(Supplied material begins)

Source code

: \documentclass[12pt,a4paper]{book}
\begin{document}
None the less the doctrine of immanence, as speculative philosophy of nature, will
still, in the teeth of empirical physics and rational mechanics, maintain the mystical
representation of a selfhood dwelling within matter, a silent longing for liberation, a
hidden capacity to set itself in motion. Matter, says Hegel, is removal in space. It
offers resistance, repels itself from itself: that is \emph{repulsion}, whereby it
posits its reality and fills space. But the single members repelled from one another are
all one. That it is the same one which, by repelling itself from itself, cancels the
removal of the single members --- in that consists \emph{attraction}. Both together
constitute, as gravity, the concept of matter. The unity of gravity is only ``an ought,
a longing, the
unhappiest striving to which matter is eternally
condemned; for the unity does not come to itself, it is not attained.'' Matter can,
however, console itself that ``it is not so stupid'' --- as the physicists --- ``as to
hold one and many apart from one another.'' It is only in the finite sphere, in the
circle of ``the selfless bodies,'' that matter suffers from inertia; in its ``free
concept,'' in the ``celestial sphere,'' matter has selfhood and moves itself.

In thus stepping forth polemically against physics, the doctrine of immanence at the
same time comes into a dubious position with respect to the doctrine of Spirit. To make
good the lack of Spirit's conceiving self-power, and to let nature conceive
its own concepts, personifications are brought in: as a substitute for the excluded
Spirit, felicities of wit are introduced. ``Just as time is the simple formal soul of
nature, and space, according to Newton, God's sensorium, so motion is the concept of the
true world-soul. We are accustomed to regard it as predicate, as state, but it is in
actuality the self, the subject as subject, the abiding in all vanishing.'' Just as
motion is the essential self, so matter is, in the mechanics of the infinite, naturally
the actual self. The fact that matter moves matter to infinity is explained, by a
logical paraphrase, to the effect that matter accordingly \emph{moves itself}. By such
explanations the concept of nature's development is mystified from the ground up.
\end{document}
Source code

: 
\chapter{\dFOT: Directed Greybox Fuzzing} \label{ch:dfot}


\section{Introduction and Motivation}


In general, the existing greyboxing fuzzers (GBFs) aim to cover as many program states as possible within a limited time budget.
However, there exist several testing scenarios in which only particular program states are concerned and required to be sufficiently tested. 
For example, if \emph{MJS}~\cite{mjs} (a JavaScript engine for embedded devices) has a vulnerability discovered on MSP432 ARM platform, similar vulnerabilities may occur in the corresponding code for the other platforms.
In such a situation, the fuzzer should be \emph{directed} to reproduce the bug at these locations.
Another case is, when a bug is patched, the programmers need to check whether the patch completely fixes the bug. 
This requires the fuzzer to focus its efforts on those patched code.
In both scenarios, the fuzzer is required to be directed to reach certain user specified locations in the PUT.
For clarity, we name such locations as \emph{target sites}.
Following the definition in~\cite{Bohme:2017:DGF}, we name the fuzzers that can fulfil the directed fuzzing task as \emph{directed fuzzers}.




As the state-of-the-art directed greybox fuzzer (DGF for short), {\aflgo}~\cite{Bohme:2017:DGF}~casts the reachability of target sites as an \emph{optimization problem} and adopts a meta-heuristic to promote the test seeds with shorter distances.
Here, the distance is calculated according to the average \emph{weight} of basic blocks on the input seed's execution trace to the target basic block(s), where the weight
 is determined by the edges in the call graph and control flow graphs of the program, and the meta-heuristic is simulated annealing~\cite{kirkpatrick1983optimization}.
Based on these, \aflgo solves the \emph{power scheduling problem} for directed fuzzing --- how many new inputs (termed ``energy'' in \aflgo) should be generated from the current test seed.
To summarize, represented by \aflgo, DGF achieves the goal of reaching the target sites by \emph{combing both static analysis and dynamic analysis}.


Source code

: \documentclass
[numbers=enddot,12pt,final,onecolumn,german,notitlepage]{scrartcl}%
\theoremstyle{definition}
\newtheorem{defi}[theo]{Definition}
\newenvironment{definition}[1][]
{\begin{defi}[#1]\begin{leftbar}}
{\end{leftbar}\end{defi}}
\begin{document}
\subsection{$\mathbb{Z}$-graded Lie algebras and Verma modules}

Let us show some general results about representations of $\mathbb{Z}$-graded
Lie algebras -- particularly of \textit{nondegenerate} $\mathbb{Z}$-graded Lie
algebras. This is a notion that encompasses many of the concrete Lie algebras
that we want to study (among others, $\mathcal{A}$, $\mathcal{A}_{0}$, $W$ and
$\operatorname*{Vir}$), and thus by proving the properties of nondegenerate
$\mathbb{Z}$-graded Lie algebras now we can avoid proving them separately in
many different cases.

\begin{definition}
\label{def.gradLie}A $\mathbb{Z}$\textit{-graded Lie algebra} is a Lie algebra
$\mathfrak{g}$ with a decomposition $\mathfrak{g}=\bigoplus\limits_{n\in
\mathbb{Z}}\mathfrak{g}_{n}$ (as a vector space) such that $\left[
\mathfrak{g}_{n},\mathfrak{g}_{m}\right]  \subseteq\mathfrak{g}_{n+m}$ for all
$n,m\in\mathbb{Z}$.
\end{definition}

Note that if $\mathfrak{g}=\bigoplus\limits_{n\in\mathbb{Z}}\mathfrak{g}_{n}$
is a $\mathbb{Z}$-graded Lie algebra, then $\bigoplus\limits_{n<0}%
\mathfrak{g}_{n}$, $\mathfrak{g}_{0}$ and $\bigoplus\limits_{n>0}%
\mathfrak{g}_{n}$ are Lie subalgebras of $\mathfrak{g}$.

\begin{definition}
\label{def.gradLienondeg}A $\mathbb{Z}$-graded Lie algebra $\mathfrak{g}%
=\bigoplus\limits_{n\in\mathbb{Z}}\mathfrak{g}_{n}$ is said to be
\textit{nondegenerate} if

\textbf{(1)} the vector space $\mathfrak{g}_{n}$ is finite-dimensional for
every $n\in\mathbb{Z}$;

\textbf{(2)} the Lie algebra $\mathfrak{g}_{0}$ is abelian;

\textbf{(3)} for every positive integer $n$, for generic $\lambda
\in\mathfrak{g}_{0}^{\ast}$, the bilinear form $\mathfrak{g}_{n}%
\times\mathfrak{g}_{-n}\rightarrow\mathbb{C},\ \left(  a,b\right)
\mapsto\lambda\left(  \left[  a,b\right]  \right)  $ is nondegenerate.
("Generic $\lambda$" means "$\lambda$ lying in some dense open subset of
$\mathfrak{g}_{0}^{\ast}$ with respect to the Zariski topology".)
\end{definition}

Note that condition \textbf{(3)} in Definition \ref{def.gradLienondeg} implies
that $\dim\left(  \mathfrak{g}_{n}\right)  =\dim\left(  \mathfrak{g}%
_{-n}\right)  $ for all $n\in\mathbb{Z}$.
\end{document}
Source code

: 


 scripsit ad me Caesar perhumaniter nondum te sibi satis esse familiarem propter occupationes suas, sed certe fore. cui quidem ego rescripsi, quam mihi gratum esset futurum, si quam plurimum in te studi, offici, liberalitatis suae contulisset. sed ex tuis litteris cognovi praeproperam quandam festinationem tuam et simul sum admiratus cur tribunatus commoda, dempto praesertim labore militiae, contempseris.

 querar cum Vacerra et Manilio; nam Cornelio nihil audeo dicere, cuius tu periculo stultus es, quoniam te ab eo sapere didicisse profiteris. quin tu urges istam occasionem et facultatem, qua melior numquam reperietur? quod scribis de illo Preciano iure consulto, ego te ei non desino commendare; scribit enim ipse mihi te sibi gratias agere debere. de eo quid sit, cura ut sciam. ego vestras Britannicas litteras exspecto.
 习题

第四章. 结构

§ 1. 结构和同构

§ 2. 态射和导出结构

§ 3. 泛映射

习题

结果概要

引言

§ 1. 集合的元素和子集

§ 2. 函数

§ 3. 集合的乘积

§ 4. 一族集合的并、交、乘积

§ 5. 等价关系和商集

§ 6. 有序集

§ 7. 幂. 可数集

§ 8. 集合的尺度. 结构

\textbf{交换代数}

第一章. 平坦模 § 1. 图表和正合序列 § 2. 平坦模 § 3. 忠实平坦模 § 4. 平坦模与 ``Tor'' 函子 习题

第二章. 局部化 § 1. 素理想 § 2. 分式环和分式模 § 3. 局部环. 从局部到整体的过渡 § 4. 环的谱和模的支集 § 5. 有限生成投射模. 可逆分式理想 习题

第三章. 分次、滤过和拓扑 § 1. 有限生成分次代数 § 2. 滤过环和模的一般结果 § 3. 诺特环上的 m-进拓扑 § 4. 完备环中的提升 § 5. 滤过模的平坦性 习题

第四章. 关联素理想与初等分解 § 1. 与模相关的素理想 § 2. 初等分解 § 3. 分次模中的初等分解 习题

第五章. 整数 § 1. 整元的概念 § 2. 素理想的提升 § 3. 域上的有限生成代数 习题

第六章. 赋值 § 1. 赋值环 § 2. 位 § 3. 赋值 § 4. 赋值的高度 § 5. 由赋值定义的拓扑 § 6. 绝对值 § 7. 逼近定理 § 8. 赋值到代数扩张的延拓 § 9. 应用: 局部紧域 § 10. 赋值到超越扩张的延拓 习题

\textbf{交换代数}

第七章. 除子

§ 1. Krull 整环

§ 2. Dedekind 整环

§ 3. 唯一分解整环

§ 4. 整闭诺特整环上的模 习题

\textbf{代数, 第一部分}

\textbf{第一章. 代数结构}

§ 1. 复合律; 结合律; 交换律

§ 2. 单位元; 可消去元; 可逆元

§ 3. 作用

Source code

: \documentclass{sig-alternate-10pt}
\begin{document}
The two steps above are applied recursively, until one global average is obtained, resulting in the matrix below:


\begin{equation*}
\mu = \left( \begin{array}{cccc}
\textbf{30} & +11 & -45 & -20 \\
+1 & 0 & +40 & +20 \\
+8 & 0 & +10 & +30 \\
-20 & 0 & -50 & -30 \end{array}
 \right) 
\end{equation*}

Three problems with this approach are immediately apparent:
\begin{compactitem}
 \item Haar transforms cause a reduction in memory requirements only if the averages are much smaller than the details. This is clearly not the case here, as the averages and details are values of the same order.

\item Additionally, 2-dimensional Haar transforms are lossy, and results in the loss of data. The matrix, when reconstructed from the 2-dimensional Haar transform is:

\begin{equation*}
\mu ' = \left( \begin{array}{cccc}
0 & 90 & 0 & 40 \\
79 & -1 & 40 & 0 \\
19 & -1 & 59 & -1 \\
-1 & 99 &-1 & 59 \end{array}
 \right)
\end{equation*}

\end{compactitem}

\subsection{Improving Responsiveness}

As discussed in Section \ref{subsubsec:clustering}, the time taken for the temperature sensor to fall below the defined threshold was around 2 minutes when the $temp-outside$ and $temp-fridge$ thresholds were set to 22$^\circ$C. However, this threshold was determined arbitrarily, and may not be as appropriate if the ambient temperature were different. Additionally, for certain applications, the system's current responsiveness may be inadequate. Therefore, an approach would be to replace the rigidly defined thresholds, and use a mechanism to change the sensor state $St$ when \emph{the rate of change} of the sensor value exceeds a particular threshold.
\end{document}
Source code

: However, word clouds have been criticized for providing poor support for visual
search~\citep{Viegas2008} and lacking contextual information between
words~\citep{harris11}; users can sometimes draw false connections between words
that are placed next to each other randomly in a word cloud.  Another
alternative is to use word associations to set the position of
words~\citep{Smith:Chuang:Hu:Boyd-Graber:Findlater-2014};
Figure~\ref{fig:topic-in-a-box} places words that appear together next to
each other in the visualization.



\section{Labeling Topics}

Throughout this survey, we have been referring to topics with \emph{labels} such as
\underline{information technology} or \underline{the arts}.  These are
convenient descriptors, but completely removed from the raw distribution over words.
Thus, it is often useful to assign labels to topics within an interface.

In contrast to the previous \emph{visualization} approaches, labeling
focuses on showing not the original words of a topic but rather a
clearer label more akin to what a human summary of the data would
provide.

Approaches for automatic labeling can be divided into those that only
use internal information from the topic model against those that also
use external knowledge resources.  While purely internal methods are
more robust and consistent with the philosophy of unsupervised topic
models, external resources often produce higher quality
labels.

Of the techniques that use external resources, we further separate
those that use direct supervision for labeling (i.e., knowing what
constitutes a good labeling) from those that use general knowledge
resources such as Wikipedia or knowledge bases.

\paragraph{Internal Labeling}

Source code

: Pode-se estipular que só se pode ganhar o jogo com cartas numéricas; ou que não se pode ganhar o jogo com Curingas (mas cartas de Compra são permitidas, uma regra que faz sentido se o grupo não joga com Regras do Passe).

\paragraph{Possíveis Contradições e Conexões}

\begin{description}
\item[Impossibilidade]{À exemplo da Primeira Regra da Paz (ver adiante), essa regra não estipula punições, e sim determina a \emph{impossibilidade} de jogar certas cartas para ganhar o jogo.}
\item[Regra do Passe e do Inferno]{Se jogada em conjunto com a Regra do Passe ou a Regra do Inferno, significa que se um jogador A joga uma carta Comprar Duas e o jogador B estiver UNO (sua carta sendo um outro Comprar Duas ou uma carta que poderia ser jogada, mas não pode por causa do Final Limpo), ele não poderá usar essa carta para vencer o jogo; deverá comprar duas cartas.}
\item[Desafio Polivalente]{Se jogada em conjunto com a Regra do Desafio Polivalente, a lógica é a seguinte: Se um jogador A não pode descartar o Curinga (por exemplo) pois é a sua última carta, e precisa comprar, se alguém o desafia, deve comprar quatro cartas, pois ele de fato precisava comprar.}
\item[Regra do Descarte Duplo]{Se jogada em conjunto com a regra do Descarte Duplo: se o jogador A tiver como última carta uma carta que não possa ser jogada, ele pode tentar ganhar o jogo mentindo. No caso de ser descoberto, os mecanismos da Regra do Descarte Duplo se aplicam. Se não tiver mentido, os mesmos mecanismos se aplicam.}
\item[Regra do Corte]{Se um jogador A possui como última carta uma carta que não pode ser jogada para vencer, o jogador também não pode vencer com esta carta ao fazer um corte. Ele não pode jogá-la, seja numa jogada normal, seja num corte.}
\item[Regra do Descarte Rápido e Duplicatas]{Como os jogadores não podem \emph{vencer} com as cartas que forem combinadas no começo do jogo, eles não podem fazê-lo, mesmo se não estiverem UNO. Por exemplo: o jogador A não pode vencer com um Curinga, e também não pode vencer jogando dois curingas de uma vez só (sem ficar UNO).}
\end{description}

(Supplied material ends)

Out of the material above, gather each line where "compactitem" appears.

\begin{compactitem}
\end{compactitem}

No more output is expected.